* **What this task involves**
Return all lines of the records that contain the word "alembic".

* **Provided data**

§ §

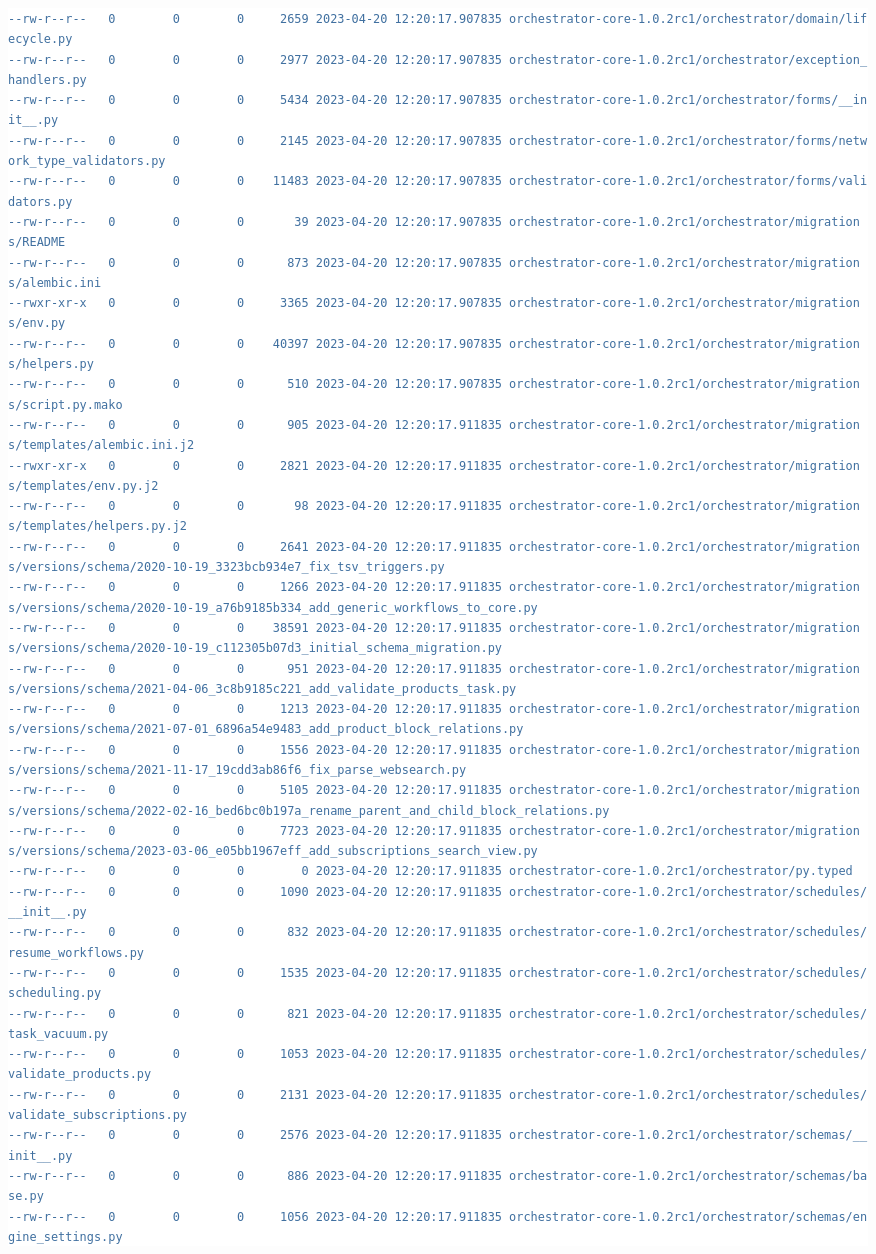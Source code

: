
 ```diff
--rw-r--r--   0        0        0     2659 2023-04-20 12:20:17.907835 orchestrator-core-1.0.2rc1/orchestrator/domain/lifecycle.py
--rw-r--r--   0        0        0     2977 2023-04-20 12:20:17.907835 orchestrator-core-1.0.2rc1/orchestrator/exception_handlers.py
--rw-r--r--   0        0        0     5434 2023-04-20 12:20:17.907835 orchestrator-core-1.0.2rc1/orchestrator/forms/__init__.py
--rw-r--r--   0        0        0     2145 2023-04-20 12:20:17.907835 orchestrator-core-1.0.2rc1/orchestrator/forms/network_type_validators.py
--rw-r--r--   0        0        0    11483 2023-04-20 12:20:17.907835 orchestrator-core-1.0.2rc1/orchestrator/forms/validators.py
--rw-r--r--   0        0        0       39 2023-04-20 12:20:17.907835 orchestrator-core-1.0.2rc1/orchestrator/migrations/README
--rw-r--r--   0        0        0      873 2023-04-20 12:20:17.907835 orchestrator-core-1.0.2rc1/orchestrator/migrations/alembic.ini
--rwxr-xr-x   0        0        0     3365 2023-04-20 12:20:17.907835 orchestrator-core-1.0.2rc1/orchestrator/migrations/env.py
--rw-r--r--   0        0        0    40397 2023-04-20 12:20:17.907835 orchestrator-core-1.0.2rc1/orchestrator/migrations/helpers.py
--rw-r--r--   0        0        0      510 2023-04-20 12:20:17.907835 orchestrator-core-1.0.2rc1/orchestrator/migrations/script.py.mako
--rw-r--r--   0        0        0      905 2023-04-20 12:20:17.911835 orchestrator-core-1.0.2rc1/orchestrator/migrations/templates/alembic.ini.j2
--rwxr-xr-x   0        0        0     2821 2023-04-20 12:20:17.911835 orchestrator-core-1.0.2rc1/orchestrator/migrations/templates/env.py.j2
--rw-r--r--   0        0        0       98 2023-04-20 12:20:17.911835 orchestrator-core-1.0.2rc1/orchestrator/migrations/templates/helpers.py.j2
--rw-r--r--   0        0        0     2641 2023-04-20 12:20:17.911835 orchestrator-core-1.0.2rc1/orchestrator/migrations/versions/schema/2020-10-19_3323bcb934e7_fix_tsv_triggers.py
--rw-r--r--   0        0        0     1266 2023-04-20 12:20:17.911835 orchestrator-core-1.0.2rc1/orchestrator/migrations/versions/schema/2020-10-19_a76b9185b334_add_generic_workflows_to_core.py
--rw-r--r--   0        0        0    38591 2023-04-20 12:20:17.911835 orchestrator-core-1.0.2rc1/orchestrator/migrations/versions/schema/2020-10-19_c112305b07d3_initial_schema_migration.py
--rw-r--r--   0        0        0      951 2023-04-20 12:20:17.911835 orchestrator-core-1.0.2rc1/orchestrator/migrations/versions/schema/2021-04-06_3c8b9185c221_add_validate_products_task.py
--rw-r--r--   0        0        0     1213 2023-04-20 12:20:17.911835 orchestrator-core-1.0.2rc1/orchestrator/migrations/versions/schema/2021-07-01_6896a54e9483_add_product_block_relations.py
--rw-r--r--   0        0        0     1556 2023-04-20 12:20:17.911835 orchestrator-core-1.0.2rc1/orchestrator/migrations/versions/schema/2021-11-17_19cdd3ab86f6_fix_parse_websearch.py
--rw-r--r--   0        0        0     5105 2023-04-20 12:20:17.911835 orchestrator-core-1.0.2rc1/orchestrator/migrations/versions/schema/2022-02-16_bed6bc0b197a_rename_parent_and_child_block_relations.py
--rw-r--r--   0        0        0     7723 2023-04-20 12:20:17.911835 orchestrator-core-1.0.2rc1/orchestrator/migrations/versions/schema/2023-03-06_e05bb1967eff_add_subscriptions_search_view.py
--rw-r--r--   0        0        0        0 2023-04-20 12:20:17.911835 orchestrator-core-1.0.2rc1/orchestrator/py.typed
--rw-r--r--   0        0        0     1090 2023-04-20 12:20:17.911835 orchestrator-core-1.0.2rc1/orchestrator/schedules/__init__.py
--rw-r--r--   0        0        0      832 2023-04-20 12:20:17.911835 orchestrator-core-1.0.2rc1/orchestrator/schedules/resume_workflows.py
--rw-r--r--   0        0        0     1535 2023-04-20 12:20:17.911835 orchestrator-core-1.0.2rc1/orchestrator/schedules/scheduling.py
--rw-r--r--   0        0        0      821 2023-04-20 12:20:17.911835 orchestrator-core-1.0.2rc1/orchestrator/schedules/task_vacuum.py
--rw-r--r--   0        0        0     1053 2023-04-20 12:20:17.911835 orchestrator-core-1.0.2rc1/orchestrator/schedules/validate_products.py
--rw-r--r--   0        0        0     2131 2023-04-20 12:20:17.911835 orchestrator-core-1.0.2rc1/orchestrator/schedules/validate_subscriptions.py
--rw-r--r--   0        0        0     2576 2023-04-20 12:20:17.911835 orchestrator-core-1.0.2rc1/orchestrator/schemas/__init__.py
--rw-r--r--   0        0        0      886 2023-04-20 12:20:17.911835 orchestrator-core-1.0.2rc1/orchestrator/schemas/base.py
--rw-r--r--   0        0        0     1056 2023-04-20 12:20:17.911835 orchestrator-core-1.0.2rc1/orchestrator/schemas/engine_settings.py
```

§ §

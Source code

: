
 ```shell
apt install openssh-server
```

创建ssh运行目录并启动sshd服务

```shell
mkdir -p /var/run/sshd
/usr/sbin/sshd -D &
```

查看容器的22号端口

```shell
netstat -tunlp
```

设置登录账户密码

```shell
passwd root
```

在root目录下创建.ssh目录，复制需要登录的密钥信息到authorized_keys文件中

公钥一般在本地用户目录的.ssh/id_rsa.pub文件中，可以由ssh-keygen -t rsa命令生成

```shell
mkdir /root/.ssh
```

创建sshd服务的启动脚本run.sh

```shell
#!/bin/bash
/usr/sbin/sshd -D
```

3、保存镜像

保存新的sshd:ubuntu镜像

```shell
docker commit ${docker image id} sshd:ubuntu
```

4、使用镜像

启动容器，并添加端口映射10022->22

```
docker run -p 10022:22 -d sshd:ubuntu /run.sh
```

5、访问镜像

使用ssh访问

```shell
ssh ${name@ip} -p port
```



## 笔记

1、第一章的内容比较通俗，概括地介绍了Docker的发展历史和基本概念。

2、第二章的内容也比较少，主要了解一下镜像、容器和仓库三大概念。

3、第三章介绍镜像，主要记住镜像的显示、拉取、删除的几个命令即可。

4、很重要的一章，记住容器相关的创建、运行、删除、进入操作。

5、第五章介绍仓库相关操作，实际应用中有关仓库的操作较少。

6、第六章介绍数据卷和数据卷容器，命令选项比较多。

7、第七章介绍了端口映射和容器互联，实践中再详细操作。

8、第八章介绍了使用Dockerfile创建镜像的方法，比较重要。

§ §

* **Solution to this problem**
--rw-r--r--   0        0        0      873 2023-04-20 12:20:17.907835 orchestrator-core-1.0.2rc1/orchestrator/migrations/alembic.ini
--rw-r--r--   0        0        0      905 2023-04-20 12:20:17.911835 orchestrator-core-1.0.2rc1/orchestrator/migrations/templates/alembic.ini.j2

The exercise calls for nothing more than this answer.